* Task item:
From the material below, copy every line in which the word "newcommand" occurs.

* Exercise inputs:
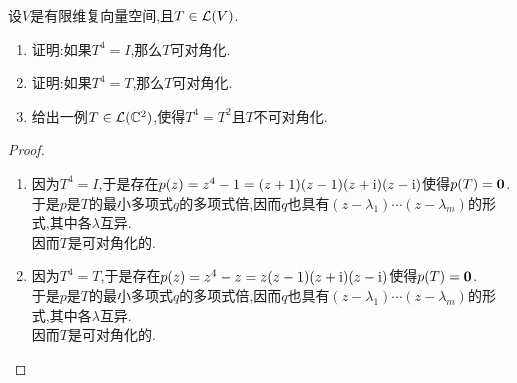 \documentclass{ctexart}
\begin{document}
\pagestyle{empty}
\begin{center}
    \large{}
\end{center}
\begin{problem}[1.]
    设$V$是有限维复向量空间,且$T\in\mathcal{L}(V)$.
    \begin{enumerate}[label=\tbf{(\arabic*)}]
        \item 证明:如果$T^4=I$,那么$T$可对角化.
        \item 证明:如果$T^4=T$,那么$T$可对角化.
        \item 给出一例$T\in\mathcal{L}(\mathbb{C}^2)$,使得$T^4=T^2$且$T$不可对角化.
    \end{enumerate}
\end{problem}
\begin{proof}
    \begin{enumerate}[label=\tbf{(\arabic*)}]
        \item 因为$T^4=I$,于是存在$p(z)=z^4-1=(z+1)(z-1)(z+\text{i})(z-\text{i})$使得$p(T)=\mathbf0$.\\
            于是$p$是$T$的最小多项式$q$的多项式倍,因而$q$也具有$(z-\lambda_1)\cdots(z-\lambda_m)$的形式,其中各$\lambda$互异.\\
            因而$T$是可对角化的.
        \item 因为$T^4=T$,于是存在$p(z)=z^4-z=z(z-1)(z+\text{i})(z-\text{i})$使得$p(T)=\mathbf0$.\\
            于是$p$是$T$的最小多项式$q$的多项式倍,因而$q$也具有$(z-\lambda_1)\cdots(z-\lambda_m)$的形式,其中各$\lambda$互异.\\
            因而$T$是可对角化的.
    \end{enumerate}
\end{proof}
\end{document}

...

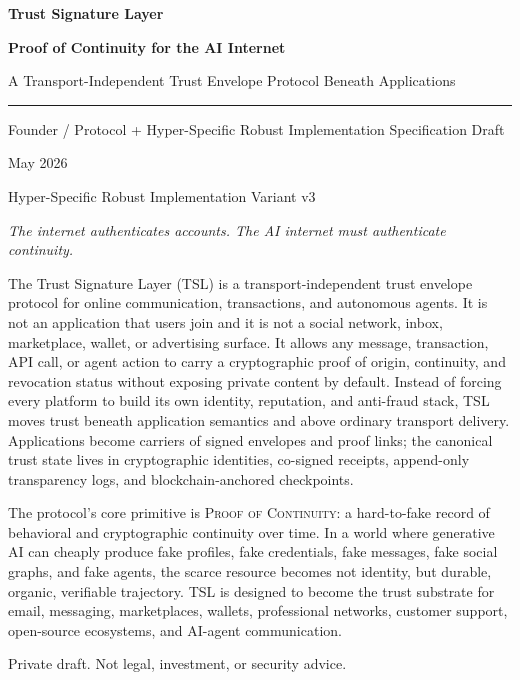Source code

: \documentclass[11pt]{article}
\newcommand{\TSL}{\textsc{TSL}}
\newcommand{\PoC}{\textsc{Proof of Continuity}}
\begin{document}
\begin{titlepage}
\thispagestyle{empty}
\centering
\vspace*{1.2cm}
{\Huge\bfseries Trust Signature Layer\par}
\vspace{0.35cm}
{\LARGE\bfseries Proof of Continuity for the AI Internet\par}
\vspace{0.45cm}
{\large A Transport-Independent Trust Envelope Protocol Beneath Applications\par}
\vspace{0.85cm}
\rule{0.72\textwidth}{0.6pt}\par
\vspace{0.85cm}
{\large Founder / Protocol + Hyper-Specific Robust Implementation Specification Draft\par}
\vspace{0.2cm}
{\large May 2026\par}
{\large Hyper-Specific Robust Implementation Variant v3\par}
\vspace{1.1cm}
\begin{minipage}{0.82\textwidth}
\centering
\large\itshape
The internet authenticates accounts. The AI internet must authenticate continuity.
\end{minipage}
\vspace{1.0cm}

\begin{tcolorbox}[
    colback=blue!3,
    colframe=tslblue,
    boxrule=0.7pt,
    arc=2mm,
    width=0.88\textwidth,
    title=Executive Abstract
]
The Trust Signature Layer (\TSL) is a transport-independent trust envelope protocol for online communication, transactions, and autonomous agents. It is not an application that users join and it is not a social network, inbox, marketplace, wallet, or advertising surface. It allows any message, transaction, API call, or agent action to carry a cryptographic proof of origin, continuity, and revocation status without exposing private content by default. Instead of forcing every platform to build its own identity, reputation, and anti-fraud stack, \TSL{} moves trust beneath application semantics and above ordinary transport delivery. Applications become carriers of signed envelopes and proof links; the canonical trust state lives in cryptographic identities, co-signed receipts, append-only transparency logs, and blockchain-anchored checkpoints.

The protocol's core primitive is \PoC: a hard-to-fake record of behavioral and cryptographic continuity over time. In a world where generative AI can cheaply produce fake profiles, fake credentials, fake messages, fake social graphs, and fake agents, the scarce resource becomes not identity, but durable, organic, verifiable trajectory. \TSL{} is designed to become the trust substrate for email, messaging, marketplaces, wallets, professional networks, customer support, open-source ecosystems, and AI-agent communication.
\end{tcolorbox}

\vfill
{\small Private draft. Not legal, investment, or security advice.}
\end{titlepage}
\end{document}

* Response area:
\newcommand{\TSL}{\textsc{TSL}}
\newcommand{\PoC}{\textsc{Proof of Continuity}}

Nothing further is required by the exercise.